EACR25-2536
LKB1-mutated NSCLCs represent a highly aggressive subtype lacking targeted therapeutic options. Previous preclinical studies demonstrated that these tumors are particularly sensitive to ERK inhibitors (ERKi). However, co-occurring alterations in the PI3K/Akt/mTOR pathway or other signaling networks may reduce ERKi efficacy. The project aimed to identify the most effective ERKi-based drug combinations for LKB1-deficient NSCLCs using advanced preclinical models, including patient-derived xenografts (PDXs) and organoids (PDXOs).
PDXs and PDXOs were generated from fresh tumor specimens and characterized histologically and molecularly. Their growth patterns and genetic profiles were analyzed by STR and Whole exome sequencing (WES) to confirm fidelity to the original tumor. A comprehensive drug screening of FDA-approved compounds was performed to identify candidates that enhance ERKi sensitivity. Key molecular mechanisms, were investigated by western blot analyses and CRISPR/Cas9-mediated gene deletion to understand ERKi synthetic lethality in LKB1-mutated models. Drug efficacy was validated in 2D and 3D cultures by carrying out distinct cell viability and cell death assays, with selected combinations tested in vivo.
From the drug-library screening, the ALK, NTRK, ROS1 inhibitor Entrectinib emerged as the best promising ERKi partner, showing the most significant impact in LKB1-deficient cells. This combination induced apoptosis, and demonstrated efficacy both in 2D and 3D models. To further clarify the specific mechanisms involved in Entrectinib activity, a pharmacological approach was applied by using Entrectinib analogues targeting only one or two receptors (ALK, NTRK, ROS1) and combined them with the ERK inhibitors. This approach revealed that inhibiting ALK is necessary, but probably not sufficient, to sensitize LKB1-mutated cells to ERKi. In vivo, the ERKi-Entrectinib combination reduced tumor growth, and improved survival rates, supporting its clinical potential. Further experiments are ongoing on patients-derived models to corroborate these results.

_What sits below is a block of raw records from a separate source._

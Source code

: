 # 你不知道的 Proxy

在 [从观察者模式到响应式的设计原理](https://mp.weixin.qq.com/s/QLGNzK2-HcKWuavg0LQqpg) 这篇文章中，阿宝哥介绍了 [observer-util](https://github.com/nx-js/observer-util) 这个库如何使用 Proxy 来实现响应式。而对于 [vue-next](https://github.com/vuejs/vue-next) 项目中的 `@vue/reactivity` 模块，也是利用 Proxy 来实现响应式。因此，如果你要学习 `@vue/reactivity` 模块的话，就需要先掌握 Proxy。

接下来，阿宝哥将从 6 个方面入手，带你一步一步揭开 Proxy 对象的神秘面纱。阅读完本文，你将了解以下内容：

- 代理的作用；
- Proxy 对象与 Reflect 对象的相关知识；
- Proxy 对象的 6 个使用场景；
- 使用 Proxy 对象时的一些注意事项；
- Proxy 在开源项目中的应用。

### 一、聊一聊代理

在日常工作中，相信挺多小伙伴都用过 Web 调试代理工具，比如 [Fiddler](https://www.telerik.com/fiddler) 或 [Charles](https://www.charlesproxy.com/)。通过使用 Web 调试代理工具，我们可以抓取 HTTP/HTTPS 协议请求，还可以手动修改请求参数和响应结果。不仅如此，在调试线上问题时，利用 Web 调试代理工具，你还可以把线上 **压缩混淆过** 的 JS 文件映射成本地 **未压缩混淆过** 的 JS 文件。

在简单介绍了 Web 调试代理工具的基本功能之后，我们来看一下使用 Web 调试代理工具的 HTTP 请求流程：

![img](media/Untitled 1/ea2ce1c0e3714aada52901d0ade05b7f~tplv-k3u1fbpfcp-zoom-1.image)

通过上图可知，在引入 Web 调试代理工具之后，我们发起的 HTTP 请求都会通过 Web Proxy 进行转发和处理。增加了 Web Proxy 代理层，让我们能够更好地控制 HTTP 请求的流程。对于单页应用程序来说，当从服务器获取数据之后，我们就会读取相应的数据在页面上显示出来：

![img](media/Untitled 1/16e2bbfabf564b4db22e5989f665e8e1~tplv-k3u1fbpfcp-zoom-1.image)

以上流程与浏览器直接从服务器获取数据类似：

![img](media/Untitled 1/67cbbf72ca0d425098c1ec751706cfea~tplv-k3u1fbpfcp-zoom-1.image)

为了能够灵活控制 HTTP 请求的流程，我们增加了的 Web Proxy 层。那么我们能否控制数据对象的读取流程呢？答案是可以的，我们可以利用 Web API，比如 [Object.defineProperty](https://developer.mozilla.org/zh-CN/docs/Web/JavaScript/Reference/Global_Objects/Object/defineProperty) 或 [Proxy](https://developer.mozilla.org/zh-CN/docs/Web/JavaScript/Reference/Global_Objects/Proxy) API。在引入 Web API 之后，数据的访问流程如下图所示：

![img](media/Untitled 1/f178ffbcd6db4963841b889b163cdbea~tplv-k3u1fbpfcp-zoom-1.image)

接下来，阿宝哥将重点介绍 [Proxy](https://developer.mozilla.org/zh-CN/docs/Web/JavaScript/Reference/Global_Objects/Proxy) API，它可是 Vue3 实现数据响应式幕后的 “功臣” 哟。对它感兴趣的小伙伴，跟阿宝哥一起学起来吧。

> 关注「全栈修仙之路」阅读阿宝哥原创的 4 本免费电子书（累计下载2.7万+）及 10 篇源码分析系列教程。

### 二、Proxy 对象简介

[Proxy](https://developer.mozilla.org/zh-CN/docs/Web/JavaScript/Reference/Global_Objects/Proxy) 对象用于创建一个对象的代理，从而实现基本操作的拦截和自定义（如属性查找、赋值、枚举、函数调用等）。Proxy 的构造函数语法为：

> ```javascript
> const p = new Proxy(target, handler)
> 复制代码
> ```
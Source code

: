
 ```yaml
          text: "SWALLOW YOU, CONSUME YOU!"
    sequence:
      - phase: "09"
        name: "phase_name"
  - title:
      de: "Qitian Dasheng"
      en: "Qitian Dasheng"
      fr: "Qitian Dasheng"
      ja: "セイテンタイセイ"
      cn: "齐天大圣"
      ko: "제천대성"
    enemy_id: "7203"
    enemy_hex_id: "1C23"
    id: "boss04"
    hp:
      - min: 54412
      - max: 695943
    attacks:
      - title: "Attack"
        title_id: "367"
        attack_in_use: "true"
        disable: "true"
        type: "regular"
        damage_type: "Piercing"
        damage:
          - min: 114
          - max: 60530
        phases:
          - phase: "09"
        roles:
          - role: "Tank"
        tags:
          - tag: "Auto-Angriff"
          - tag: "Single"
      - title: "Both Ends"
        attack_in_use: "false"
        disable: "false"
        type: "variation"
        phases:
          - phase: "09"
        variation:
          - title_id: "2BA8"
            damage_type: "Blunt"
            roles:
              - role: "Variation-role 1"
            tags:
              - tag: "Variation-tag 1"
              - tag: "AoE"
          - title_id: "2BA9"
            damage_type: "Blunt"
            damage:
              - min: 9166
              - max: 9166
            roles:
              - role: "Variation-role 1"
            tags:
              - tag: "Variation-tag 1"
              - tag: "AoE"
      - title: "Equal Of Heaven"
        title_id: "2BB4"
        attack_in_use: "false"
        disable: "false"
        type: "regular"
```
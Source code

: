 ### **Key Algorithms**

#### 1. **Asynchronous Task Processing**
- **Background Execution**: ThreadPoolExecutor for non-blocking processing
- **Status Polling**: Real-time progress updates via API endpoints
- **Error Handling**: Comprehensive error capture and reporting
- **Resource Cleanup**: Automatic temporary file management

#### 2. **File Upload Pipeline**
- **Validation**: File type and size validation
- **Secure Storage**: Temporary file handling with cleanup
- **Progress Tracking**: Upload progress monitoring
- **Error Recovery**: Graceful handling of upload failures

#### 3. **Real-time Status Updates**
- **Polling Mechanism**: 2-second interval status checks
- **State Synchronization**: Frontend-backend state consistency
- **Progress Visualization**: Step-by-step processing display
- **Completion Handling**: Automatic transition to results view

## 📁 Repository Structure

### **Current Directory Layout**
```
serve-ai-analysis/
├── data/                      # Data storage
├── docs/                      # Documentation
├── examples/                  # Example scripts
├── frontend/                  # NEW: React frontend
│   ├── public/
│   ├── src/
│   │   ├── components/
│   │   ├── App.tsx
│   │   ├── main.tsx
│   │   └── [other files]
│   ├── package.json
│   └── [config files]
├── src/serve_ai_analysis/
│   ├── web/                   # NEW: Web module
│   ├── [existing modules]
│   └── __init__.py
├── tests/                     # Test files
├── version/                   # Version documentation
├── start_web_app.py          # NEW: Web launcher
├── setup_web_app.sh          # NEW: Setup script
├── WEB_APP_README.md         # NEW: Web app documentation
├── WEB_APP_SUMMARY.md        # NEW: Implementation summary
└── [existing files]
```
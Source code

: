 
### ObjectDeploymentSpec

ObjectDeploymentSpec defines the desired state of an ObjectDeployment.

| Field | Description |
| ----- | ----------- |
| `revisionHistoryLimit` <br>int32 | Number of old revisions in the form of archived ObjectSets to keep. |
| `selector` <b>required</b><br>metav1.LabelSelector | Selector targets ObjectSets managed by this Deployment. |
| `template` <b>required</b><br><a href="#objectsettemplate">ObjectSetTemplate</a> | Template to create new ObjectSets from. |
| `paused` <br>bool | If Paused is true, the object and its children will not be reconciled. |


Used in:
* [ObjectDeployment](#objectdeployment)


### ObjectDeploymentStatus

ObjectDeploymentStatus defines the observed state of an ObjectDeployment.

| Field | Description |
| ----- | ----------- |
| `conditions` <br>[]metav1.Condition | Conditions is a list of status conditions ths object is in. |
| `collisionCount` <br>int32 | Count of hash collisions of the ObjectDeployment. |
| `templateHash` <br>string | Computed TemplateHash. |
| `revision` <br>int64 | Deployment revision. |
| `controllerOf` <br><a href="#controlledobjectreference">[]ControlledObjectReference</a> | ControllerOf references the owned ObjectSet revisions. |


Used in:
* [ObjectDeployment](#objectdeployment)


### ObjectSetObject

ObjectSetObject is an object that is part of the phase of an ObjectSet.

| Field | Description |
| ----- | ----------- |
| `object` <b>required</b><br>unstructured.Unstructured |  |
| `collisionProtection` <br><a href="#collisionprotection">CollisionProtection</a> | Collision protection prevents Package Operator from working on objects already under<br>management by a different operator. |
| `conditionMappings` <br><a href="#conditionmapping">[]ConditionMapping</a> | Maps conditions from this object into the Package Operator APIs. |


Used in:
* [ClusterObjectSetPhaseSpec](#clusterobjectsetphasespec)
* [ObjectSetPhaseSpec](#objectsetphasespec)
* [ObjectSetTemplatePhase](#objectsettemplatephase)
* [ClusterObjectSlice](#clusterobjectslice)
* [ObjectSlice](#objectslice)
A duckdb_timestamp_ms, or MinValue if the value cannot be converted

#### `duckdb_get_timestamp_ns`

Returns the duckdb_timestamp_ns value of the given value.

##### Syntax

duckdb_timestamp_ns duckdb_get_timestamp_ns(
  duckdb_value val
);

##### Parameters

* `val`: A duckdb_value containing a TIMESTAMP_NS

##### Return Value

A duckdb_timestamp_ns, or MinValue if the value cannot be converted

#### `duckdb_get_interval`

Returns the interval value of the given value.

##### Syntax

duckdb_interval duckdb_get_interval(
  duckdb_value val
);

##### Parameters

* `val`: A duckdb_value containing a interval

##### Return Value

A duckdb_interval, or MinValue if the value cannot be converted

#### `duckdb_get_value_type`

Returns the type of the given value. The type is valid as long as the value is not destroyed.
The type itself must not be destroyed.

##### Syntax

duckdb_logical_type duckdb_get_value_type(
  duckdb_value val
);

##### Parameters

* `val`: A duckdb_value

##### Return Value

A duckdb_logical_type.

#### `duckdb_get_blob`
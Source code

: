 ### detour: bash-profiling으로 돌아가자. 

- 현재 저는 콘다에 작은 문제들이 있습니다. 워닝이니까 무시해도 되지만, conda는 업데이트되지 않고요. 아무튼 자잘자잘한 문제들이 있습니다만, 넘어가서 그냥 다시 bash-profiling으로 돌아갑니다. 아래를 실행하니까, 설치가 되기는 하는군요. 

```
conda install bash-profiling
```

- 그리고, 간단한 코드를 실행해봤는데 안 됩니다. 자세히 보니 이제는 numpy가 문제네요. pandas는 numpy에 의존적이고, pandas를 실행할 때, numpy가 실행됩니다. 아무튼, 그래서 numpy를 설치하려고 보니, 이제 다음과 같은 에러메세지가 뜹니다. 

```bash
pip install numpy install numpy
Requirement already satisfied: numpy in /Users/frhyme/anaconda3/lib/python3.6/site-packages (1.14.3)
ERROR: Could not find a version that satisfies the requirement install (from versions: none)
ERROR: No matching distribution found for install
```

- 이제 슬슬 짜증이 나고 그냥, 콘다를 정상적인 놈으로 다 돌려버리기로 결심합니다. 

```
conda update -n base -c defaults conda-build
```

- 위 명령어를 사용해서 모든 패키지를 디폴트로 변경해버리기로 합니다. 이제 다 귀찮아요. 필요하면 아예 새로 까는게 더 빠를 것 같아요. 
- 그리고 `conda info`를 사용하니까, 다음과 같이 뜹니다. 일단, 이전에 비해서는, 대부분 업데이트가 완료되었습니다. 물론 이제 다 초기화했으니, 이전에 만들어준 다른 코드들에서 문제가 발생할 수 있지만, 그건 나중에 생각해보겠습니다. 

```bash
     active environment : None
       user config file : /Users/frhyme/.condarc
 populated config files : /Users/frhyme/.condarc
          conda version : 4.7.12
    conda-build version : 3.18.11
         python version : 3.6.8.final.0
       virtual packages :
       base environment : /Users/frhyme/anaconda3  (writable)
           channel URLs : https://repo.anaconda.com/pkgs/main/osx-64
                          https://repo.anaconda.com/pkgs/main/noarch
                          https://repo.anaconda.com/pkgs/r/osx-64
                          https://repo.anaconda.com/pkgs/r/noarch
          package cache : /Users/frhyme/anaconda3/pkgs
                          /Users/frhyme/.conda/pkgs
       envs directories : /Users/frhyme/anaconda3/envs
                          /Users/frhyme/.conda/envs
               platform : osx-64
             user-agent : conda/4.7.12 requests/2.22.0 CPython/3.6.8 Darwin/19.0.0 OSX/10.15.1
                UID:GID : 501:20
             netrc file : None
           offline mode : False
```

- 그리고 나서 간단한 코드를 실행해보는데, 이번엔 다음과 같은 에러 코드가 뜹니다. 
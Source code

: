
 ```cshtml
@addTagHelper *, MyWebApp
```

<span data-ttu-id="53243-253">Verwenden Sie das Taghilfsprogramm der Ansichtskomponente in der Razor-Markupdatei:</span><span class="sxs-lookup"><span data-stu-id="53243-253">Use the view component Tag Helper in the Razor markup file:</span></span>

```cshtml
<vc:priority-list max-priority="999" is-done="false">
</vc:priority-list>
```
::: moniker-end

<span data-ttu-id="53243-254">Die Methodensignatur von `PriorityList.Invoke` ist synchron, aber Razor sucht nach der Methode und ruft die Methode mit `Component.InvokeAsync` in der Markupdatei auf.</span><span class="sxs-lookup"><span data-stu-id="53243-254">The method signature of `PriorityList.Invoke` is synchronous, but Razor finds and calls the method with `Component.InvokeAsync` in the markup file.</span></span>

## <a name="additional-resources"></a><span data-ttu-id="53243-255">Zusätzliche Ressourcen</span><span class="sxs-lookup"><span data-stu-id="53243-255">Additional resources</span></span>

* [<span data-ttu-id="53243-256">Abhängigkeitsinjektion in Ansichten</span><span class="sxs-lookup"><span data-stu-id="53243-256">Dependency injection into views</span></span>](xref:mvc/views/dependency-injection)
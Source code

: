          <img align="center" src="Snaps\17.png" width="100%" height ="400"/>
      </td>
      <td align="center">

These findings highlight the therapeutic potential of ERKi-based combinations for LKB1-mutated NSCLCs, particularly with Entrectinib. The study provides a strong rationale for further preclinical and clinical evaluations to refine combination strategies, enhance efficacy, and minimize toxicity. This offers a new avenue for treating LKB1-deficient NSCLCs, a subtype with limited targeted therapies.